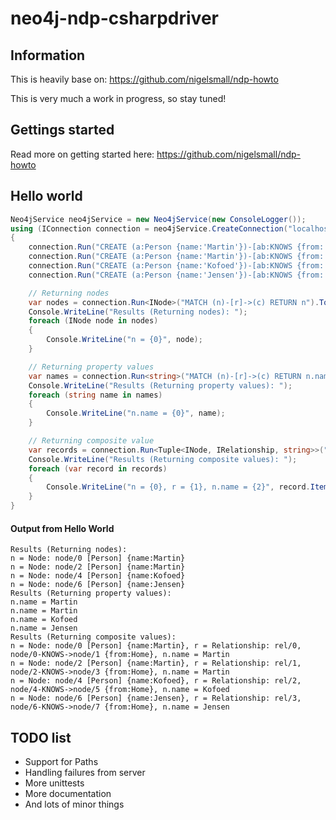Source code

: # neo4j-ndp-csharpdriver

## Information
This is heavily base on: https://github.com/nigelsmall/ndp-howto 

This is very much a work in progress, so stay tuned!

## Gettings started
Read more on getting started here: https://github.com/nigelsmall/ndp-howto 

## Hello world
```C#
Neo4jService neo4jService = new Neo4jService(new ConsoleLogger());
using (IConnection connection = neo4jService.CreateConnection("localhost", 7687))
{
    connection.Run("CREATE (a:Person {name:'Martin'})-[ab:KNOWS {from:'Home'}]->(b:Person {name:'Ingvar'})");
    connection.Run("CREATE (a:Person {name:'Martin'})-[ab:KNOWS {from:'Home'}]->(b:Person {name:'Kofoed'})");
    connection.Run("CREATE (a:Person {name:'Kofoed'})-[ab:KNOWS {from:'Home'}]->(b:Person {name:'Jensen'})");
    connection.Run("CREATE (a:Person {name:'Jensen'})-[ab:KNOWS {from:'Home'}]->(b:Person {name:'Martin'})"); 

    // Returning nodes
    var nodes = connection.Run<INode>("MATCH (n)-[r]->(c) RETURN n").ToList();                 
    Console.WriteLine("Results (Returning nodes): ");
    foreach (INode node in nodes)
    {
        Console.WriteLine("n = {0}", node);
    }

    // Returning property values
    var names = connection.Run<string>("MATCH (n)-[r]->(c) RETURN n.name").ToList();                 
    Console.WriteLine("Results (Returning property values): ");
    foreach (string name in names)
    {
        Console.WriteLine("n.name = {0}", name);
    }

    // Returning composite value
    var records = connection.Run<Tuple<INode, IRelationship, string>>("MATCH (n)-[r]->(c) RETURN n, r, n.name").ToList();                 
    Console.WriteLine("Results (Returning composite values): ");
    foreach (var record in records)
    {
        Console.WriteLine("n = {0}, r = {1}, n.name = {2}", record.Item1, record.Item2, record.Item3);
    }
}
```
#### Output from Hello World
```
Results (Returning nodes): 
n = Node: node/0 [Person] {name:Martin}
n = Node: node/2 [Person] {name:Martin}
n = Node: node/4 [Person] {name:Kofoed}
n = Node: node/6 [Person] {name:Jensen}
Results (Returning property values): 
n.name = Martin
n.name = Martin
n.name = Kofoed
n.name = Jensen
Results (Returning composite values): 
n = Node: node/0 [Person] {name:Martin}, r = Relationship: rel/0, node/0-KNOWS->node/1 {from:Home}, n.name = Martin
n = Node: node/2 [Person] {name:Martin}, r = Relationship: rel/1, node/2-KNOWS->node/3 {from:Home}, n.name = Martin
n = Node: node/4 [Person] {name:Kofoed}, r = Relationship: rel/2, node/4-KNOWS->node/5 {from:Home}, n.name = Kofoed
n = Node: node/6 [Person] {name:Jensen}, r = Relationship: rel/3, node/6-KNOWS->node/7 {from:Home}, n.name = Jensen

```

## TODO list
* Support for Paths
* Handling failures from server
* More unittests
* More documentation
* And lots of minor things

--------------------------------------------------

▶ Exercise description
Your copy of the material above should be exact and free of pictures.

▶ Answer to the exercise
Source code

: # neo4j-ndp-csharpdriver

## Information
This is heavily base on: https://github.com/nigelsmall/ndp-howto 

This is very much a work in progress, so stay tuned!

## Gettings started
Read more on getting started here: https://github.com/nigelsmall/ndp-howto 

## Hello world
```C#
Neo4jService neo4jService = new Neo4jService(new ConsoleLogger());
using (IConnection connection = neo4jService.CreateConnection("localhost", 7687))
{
    connection.Run("CREATE (a:Person {name:'Martin'})-[ab:KNOWS {from:'Home'}]->(b:Person {name:'Ingvar'})");
    connection.Run("CREATE (a:Person {name:'Martin'})-[ab:KNOWS {from:'Home'}]->(b:Person {name:'Kofoed'})");
    connection.Run("CREATE (a:Person {name:'Kofoed'})-[ab:KNOWS {from:'Home'}]->(b:Person {name:'Jensen'})");
    connection.Run("CREATE (a:Person {name:'Jensen'})-[ab:KNOWS {from:'Home'}]->(b:Person {name:'Martin'})"); 

    // Returning nodes
    var nodes = connection.Run<INode>("MATCH (n)-[r]->(c) RETURN n").ToList();                 
    Console.WriteLine("Results (Returning nodes): ");
    foreach (INode node in nodes)
    {
        Console.WriteLine("n = {0}", node);
    }

    // Returning property values
    var names = connection.Run<string>("MATCH (n)-[r]->(c) RETURN n.name").ToList();                 
    Console.WriteLine("Results (Returning property values): ");
    foreach (string name in names)
    {
        Console.WriteLine("n.name = {0}", name);
    }

    // Returning composite value
    var records = connection.Run<Tuple<INode, IRelationship, string>>("MATCH (n)-[r]->(c) RETURN n, r, n.name").ToList();                 
    Console.WriteLine("Results (Returning composite values): ");
    foreach (var record in records)
    {
        Console.WriteLine("n = {0}, r = {1}, n.name = {2}", record.Item1, record.Item2, record.Item3);
    }
}
```
#### Output from Hello World
```
Results (Returning nodes): 
n = Node: node/0 [Person] {name:Martin}
n = Node: node/2 [Person] {name:Martin}
n = Node: node/4 [Person] {name:Kofoed}
n = Node: node/6 [Person] {name:Jensen}
Results (Returning property values): 
n.name = Martin
n.name = Martin
n.name = Kofoed
n.name = Jensen
Results (Returning composite values): 
n = Node: node/0 [Person] {name:Martin}, r = Relationship: rel/0, node/0-KNOWS->node/1 {from:Home}, n.name = Martin
n = Node: node/2 [Person] {name:Martin}, r = Relationship: rel/1, node/2-KNOWS->node/3 {from:Home}, n.name = Martin
n = Node: node/4 [Person] {name:Kofoed}, r = Relationship: rel/2, node/4-KNOWS->node/5 {from:Home}, n.name = Kofoed
n = Node: node/6 [Person] {name:Jensen}, r = Relationship: rel/3, node/6-KNOWS->node/7 {from:Home}, n.name = Jensen

```

## TODO list
* Support for Paths
* Handling failures from server
* More unittests
* More documentation
* And lots of minor things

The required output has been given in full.